A new genus and species of medium-sized python that lived during the early-middle Eocene period has been identified from several nearly complete skeletons and partial skulls found in Germany. The newly-identified python species lived in what is now Germany, approximately 47.6 million years ago (Eocene period). Named Messelopython freyi, the ancient snake is the earliest-known member of the superfamily Pythonoidea. “The geographic origin of pythons is still not clear,” said co-author Dr. Krister Smith, a paleontologist in the Department of Messel Research and Mammalogy at the Senckenberg Research Institute and the Institute for Ecology, Diversity and Evolution at the Goethe University Frankfurt.

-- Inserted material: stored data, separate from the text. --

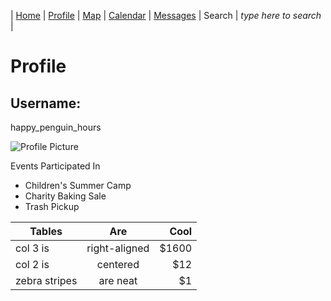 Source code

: | [Home](https://pdc1601.github.io/SWEN-101-Group1/) | [Profile](https://pdc1601.github.io/SWEN-101-Group1/profile) | [Map](https://pdc1601.github.io/SWEN-101-Group1/map) | [Calendar](https://pdc1601.github.io/SWEN-101-Group1/calendar) | [Messages](https://pdc1601.github.io/SWEN-101-Group1/messages) | Search | *type here to search* |

# Profile

## Username:
happy_penguin_hours

![Profile Picture](https://lh3.googleusercontent.com/UgMCeg43dOVBn5irdBL7wewd_LAZnP390wXk-M9l_NdAle7cCYsj0xbSuBCICHJ3tbpFs9KHuWjpD_7cGk5BoikEQAIlueSkcmqE_X1r-3sNSf97dA-bMbxNmYnRWQ9abMde1aBuY9g)

Events Participated In
* Children's Summer Camp
* Charity Baking Sale
* Trash Pickup



| Tables        | Are           | Cool  |
| ------------- |:-------------:| -----:|
| col 3 is      | right-aligned | $1600 |
| col 2 is      | centered      |   $12 |
| zebra stripes | are neat      |    $1 |


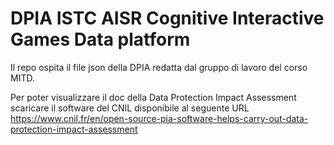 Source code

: # DPIA ISTC AISR Cognitive Interactive Games Data platform
Il repo ospita il file json della DPIA redatta dal gruppo di lavoro del corso MITD.

Per poter visualizzare il doc della Data Protection Impact Assessment scaricare il software del CNIL disponibile al seguente URL https://www.cnil.fr/en/open-source-pia-software-helps-carry-out-data-protection-impact-assessment
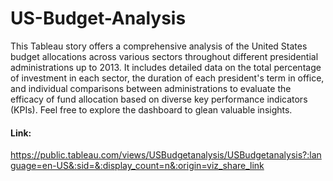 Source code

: # US-Budget-Analysis  

This Tableau story offers a comprehensive analysis of the United States budget allocations across various sectors throughout different presidential administrations up to 2013. It includes detailed data on the total percentage of investment in each sector, the duration of each president's term in office, and individual comparisons between administrations to evaluate the efficacy of fund allocation based on diverse key performance indicators (KPIs). Feel free to explore the dashboard to glean valuable insights.

 #### Link:
 https://public.tableau.com/views/USBudgetanalysis/USBudgetanalysis?:language=en-US&:sid=&:display_count=n&:origin=viz_share_link

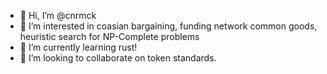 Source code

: - 👋 Hi, I’m @cnrmck
- 👀 I’m interested in coasian bargaining, funding network common goods, heuristic search for NP-Complete problems
- 🌱 I’m currently learning rust!
- 💞️ I’m looking to collaborate on token standards.

<!---
cnrmck/cnrmck is a ✨ special ✨ repository because its `README.md` (this file) appears on your GitHub profile.
You can click the Preview link to take a look at your changes.
--->
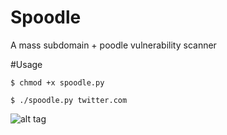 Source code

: # Spoodle
A mass subdomain + poodle vulnerability scanner




#Usage

`$ chmod +x spoodle.py`

`$ ./spoodle.py twitter.com`

![alt tag](http://i.imgur.com/mLElsDo.gif)

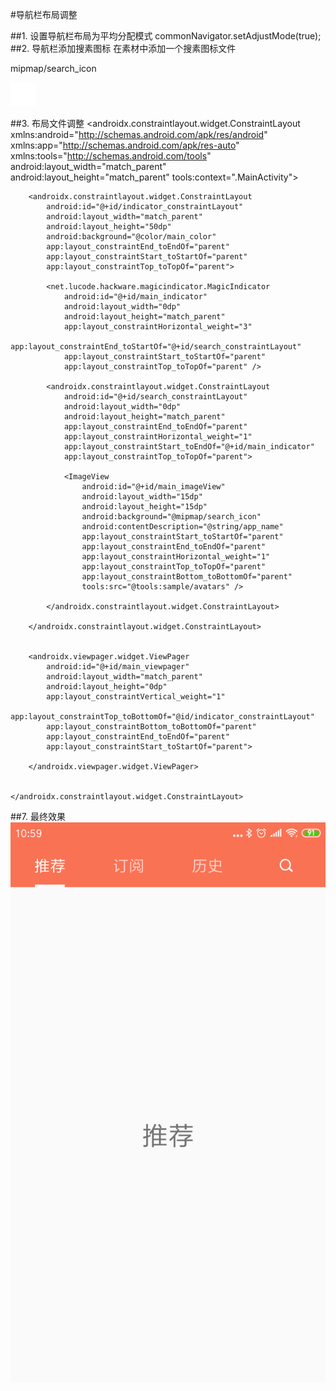 #导航栏布局调整

##1. 设置导航栏布局为平均分配模式
	commonNavigator.setAdjustMode(true);
##2. 导航栏添加搜素图标
在素材中添加一个搜素图标文件

mipmap/search_icon

![搜索图标](./pics/search_icon.png)
	
##3. 布局文件调整
	<androidx.constraintlayout.widget.ConstraintLayout xmlns:android="http://schemas.android.com/apk/res/android"
	    xmlns:app="http://schemas.android.com/apk/res-auto"
	    xmlns:tools="http://schemas.android.com/tools"
	    android:layout_width="match_parent"
	    android:layout_height="match_parent"
	    tools:context=".MainActivity">
	
	
	    <androidx.constraintlayout.widget.ConstraintLayout
	        android:id="@+id/indicator_constraintLayout"
	        android:layout_width="match_parent"
	        android:layout_height="50dp"
	        android:background="@color/main_color"
	        app:layout_constraintEnd_toEndOf="parent"
	        app:layout_constraintStart_toStartOf="parent"
	        app:layout_constraintTop_toTopOf="parent">
	
	        <net.lucode.hackware.magicindicator.MagicIndicator
	            android:id="@+id/main_indicator"
	            android:layout_width="0dp"
	            android:layout_height="match_parent"
	            app:layout_constraintHorizontal_weight="3"
	            app:layout_constraintEnd_toStartOf="@+id/search_constraintLayout"
	            app:layout_constraintStart_toStartOf="parent"
	            app:layout_constraintTop_toTopOf="parent" />
	
	        <androidx.constraintlayout.widget.ConstraintLayout
	            android:id="@+id/search_constraintLayout"
	            android:layout_width="0dp"
	            android:layout_height="match_parent"
	            app:layout_constraintEnd_toEndOf="parent"
	            app:layout_constraintHorizontal_weight="1"
	            app:layout_constraintStart_toEndOf="@+id/main_indicator"
	            app:layout_constraintTop_toTopOf="parent">
	
	            <ImageView
	                android:id="@+id/main_imageView"
	                android:layout_width="15dp"
	                android:layout_height="15dp"
	                android:background="@mipmap/search_icon"
	                android:contentDescription="@string/app_name"
	                app:layout_constraintStart_toStartOf="parent"
	                app:layout_constraintEnd_toEndOf="parent"
	                app:layout_constraintHorizontal_weight="1"
	                app:layout_constraintTop_toTopOf="parent"
	                app:layout_constraintBottom_toBottomOf="parent"
	                tools:src="@tools:sample/avatars" />
	
	        </androidx.constraintlayout.widget.ConstraintLayout>
	
	    </androidx.constraintlayout.widget.ConstraintLayout>
	
	
	    <androidx.viewpager.widget.ViewPager
	        android:id="@+id/main_viewpager"
	        android:layout_width="match_parent"
	        android:layout_height="0dp"
	        app:layout_constraintVertical_weight="1"
	        app:layout_constraintTop_toBottomOf="@id/indicator_constraintLayout"
	        app:layout_constraintBottom_toBottomOf="parent"
	        app:layout_constraintEnd_toEndOf="parent"
	        app:layout_constraintStart_toStartOf="parent">
	
	    </androidx.viewpager.widget.ViewPager>
	
	
	</androidx.constraintlayout.widget.ConstraintLayout>
##7. 最终效果
![效果图](./pics/NavigatorAdjust.png) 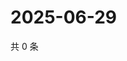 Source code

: # 2025-06-29

共 0 条

<!-- BEGIN ZHIHUQUESTIONS -->
<!-- 最后更新时间 Sun Jun 29 2025 04:11:42 GMT+0800 (China Standard Time) -->

<!-- END ZHIHUQUESTIONS -->
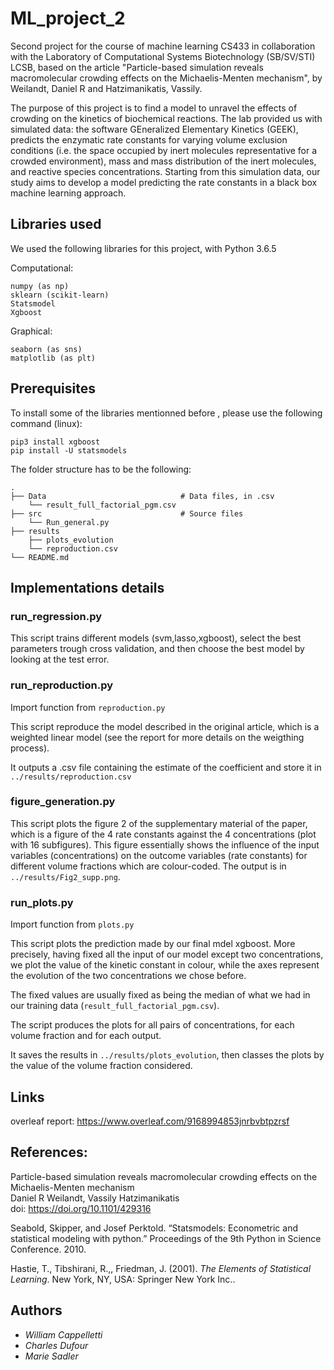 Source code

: # ML_project_2

Second project for the course of machine learning CS433 in collaboration with the Laboratory of Computational Systems Biotechnology (SB/SV/STI) LCSB, based on the article "Particle-based simulation reveals macromolecular crowding effects on the Michaelis-Menten mechanism", by Weilandt, Daniel R and Hatzimanikatis, Vassily.

The purpose of this project is to find a model to unravel the effects of crowding on the kinetics of biochemical reactions. The lab provided us with simulated data: the software GEneralized Elementary Kinetics (GEEK), predicts the enzymatic rate constants for varying volume exclusion conditions (i.e. the space occupied by inert molecules representative for a crowded environment), mass and mass distribution of the inert  molecules,  and  reactive  species  concentrations.  Starting from this simulation data, our study aims to develop a model predicting the rate constants in a black box machine learning approach.

## Libraries used
We used the following libraries for this project, with Python 3.6.5


 Computational:

    numpy (as np)
    sklearn (scikit-learn)
    Statsmodel
    Xgboost

Graphical:

    seaborn (as sns)
    matplotlib (as plt)


## Prerequisites


To install some of the libraries mentionned before , please use the following command (linux):

    pip3 install xgboost
    pip install -U statsmodels

The folder structure has to be the following:

    .
    ├── Data                              # Data files, in .csv
        └── result_full_factorial_pgm.csv
    ├── src                               # Source files
        └── Run_general.py
    ├── results
        ├── plots_evolution
        └── reproduction.csv
    └── README.md


## Implementations details

### run_regression.py

This script trains different models (svm,lasso,xgboost), select the best parameters trough cross validation, and then choose the best model by looking at the test error.


### run_reproduction.py

Import function from `reproduction.py`

This script reproduce the model described in the original article, which is a weighted linear model (see the report for more details on the weigthing process).

It outputs a .csv file containing the estimate of the coefficient and store it in `../results/reproduction.csv`


### figure_generation.py

This script plots the figure 2 of the supplementary material of the paper, which is a figure of the 4 rate constants against the 4 concentrations (plot with 16 subfigures). This figure essentially shows the influence of the input variables (concentrations) on the outcome variables (rate constants) for different volume fractions which are colour-coded. The output is in `../results/Fig2_supp.png`.

### run_plots.py

Import function from `plots.py`

This script plots the prediction made by our final mdel xgboost. More precisely, having fixed all the input of our model except two concentrations, we plot the value of the kinetic constant in colour, while the axes represent the evolution of the two concentrations we chose before.

The fixed values are usually fixed as being the median of what we had in our training data (`result_full_factorial_pgm.csv`).

The script produces the plots for all pairs of concentrations, for each volume fraction and for each output.

It saves the results in `../results/plots_evolution`, then classes the plots by the value of the volume fraction considered.

## Links

overleaf report: https://www.overleaf.com/9168994853jnrbvbtpzrsf

## References:

Particle-based simulation reveals macromolecular crowding effects on the Michaelis-Menten mechanism                                    
Daniel R Weilandt, Vassily Hatzimanikatis                                                                                           
doi: https://doi.org/10.1101/429316

Seabold, Skipper, and Josef Perktold. “Statsmodels: Econometric and statistical modeling with python.” Proceedings of the 9th Python in Science Conference. 2010.

Hastie, T., Tibshirani, R.,, Friedman, J. (2001). _The Elements of Statistical Learning_. New York, NY, USA: Springer New York Inc..



## Authors

* *William Cappelletti*
* *Charles Dufour*
* *Marie Sadler*
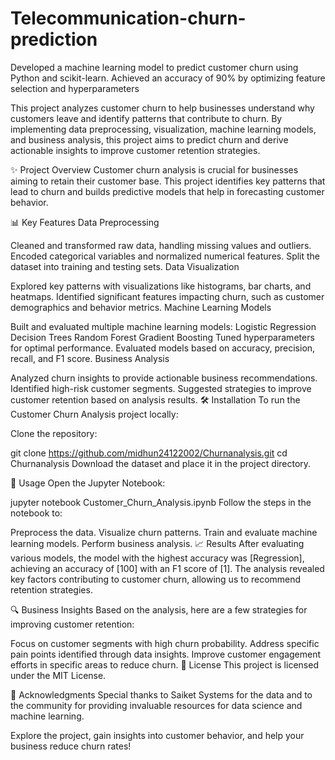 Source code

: # Telecommunication-churn-prediction
Developed a machine learning model to predict customer churn using Python and scikit-learn. Achieved an accuracy of 90% by optimizing feature selection and hyperparameters

This project analyzes customer churn to help businesses understand why customers leave and identify patterns that contribute to churn. By implementing data preprocessing, visualization, machine learning models, and business analysis, this project aims to predict churn and derive actionable insights to improve customer retention strategies.

✨ Project Overview
Customer churn analysis is crucial for businesses aiming to retain their customer base. This project identifies key patterns that lead to churn and builds predictive models that help in forecasting customer behavior.

📊 Key Features
Data Preprocessing

Cleaned and transformed raw data, handling missing values and outliers.
Encoded categorical variables and normalized numerical features.
Split the dataset into training and testing sets.
Data Visualization

Explored key patterns with visualizations like histograms, bar charts, and heatmaps.
Identified significant features impacting churn, such as customer demographics and behavior metrics.
Machine Learning Models

Built and evaluated multiple machine learning models:
Logistic Regression
Decision Trees
Random Forest
Gradient Boosting
Tuned hyperparameters for optimal performance.
Evaluated models based on accuracy, precision, recall, and F1 score.
Business Analysis

Analyzed churn insights to provide actionable business recommendations.
Identified high-risk customer segments.
Suggested strategies to improve customer retention based on analysis results.
🛠️ Installation
To run the Customer Churn Analysis project locally:

Clone the repository:

git clone https://github.com/midhun24122002/Churnanalysis.git
cd Churnanalysis
Download the dataset and place it in the project directory.

🚀 Usage
Open the Jupyter Notebook:

jupyter notebook Customer_Churn_Analysis.ipynb
Follow the steps in the notebook to:

Preprocess the data.
Visualize churn patterns.
Train and evaluate machine learning models.
Perform business analysis.
📈 Results
After evaluating various models, the model with the highest accuracy was [Regression], achieving an accuracy of [100] with an F1 score of [1]. The analysis revealed key factors contributing to customer churn, allowing us to recommend retention strategies.

🔍 Business Insights
Based on the analysis, here are a few strategies for improving customer retention:

Focus on customer segments with high churn probability.
Address specific pain points identified through data insights.
Improve customer engagement efforts in specific areas to reduce churn.
📄 License
This project is licensed under the MIT License.

🙏 Acknowledgments
Special thanks to Saiket Systems for the data and to the community for providing invaluable resources for data science and machine learning.

Explore the project, gain insights into customer behavior, and help your business reduce churn rates!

“According to our findings, these snakes already occurred in Europe at the time of the Eocene, over 47 million years ago,” said lead author Dr. Hussam Zaher, a paleontologist in the Museu de Zoologia at the Universidade de São Paulo. “Our analyses trace their evolutionary history to Europe!” “However, the large constrictor snakes subsequently disappeared from the European continent for quite some time,” he noted. “Fossils of this snake family did not appear again until the Miocene — between 23 and 5 million years ago.” “As the global climate began to cool again after the Miocene, the pythons once again disappeared from Europe,” Dr. Smith added. The fossilized remains of several Messelopython freyi individuals were recovered from the Middle Messel Formation. “The discovery of a new python species in the Messel Pit is a major leap forward in understanding these snakes’ evolutionary history,” Dr. Smith said. “Modern pythons live in complete spatial separation from their anatomically very similar relatives, the boas,” he added. “However, in Messel, Messelopython freyi and primitive boas such as Eoconstrictor fischeri lived together in the same ecosystem.” “We therefore have to revisit the thesis that these two groups of snakes competed with each other, making them unable to share the same habitats.” The findings were published in the journal Biology Letters.